If anybody is willing to pick this up and try to make it memory-efficient, I'm happy to help.

DarkAlchy commented 1 year ago

@DarkAlchy I think that Prodigy's memory complexity could be reduced in a way similar to Adafactor, but frankly we don't have the capacity to study this at the moment, our next iteration is going to be about some other aspects of training. I'm also not up-to-date with respect to what's best in terms of memory efficiency. You can try using DoWG or Layer-wise DOWG, which requires no extra memory, but it seemed a bit worse in my experiments.

If anybody is willing to pick this up and try to make it memory-efficient, I'm happy to help.

I do not think those are even a choice for training Stable Diffusion, so not implemented anywhere that I know of else I would give it a spin.
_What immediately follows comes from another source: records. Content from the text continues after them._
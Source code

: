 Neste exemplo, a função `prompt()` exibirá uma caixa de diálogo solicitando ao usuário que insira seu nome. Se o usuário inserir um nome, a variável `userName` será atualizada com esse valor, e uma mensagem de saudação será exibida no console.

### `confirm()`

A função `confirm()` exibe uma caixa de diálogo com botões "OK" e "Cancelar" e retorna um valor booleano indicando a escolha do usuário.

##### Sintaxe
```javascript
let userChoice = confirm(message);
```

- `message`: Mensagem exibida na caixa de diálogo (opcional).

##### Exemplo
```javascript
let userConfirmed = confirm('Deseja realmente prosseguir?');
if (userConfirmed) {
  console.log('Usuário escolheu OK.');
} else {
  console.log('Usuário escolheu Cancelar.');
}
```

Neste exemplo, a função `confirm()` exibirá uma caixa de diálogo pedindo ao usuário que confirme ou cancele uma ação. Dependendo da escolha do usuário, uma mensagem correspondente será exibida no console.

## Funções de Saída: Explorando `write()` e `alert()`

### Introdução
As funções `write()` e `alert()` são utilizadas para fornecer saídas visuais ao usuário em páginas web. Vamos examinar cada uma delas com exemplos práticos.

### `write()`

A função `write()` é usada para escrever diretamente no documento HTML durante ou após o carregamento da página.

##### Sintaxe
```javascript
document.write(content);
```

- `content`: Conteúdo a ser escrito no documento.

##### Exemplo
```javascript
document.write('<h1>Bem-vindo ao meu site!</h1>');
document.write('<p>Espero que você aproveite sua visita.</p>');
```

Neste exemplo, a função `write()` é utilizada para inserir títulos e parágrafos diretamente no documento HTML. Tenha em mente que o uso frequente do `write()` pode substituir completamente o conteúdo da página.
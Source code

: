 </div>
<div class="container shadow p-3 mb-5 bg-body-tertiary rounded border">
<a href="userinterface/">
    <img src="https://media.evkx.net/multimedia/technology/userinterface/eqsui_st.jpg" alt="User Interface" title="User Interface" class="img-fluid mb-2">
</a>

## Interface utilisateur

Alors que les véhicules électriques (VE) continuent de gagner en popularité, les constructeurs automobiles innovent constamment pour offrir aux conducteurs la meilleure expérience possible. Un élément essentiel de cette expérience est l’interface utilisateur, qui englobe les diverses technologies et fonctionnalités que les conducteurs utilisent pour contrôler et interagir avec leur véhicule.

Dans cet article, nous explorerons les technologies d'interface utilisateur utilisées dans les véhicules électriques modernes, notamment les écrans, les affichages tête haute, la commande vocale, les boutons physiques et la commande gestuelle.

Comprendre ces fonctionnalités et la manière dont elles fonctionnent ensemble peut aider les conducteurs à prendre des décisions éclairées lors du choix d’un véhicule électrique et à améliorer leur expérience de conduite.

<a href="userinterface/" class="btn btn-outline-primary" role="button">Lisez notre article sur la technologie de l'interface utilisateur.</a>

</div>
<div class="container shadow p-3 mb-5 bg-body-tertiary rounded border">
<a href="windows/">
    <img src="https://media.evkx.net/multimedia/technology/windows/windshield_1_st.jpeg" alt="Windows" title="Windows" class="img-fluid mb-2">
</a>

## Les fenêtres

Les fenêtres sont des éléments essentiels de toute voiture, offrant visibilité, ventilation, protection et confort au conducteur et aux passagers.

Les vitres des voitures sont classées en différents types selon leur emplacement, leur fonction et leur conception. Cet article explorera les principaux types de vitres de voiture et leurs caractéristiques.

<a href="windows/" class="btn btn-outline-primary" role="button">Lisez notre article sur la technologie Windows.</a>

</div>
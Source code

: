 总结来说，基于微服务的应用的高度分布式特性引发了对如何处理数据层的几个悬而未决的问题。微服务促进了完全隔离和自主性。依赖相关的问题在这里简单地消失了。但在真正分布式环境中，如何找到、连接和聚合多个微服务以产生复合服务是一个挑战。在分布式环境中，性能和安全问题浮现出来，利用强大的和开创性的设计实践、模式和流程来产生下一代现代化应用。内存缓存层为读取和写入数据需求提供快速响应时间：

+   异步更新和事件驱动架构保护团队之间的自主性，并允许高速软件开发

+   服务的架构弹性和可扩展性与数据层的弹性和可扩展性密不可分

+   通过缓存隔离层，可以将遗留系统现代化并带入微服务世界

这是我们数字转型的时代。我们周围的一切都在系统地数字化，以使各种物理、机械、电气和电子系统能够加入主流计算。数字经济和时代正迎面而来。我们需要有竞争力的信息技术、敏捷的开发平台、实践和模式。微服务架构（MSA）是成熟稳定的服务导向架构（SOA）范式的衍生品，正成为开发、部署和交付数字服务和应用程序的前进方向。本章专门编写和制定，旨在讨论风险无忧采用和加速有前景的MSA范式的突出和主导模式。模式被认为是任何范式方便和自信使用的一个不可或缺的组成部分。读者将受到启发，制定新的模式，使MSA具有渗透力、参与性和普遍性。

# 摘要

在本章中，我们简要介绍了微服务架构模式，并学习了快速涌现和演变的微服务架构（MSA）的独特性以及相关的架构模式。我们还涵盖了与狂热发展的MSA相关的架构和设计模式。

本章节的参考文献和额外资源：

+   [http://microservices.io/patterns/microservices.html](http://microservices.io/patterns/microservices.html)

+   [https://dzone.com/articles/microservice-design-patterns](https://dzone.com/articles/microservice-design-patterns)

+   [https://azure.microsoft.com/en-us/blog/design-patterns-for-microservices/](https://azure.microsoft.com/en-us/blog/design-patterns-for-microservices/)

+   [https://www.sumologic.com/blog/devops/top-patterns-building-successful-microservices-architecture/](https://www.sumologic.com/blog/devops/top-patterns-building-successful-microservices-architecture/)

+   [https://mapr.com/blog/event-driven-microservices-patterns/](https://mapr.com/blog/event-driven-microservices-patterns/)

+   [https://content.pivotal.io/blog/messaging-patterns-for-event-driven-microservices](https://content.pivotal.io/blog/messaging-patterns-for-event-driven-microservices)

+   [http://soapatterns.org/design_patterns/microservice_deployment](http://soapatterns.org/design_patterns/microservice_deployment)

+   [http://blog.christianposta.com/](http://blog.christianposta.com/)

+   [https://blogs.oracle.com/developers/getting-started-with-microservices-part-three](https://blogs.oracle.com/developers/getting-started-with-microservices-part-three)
sangoi-exe commented 1 year ago

@jvkap the easiest way to force Prodigy to use a smaller learning rate for one of the networks is to set d_coef=0.5 or any other number smaller than 1, such as d_coef=0.1 or even d_coef=0.01. This should be more efficient at slowing down the network convergence than changing the lr hyper-parameter because Prodigy often compensates for small values of lr by estimating a larger value of d.

God, that was exactly what I was looking for! Thanks!

I needed the LR of the TE to be at least 10 times lower than the LR of the Unet, and most of the 'guides' on the internet are all based on guesswork.

In fact, the only guide that suggested something about the d_coef said to set it at 2! Totally the opposite of what you instructed in your answer.

With the d_coef at 1~2, Prodigy fry the neural network; the first sample already come out all deformed.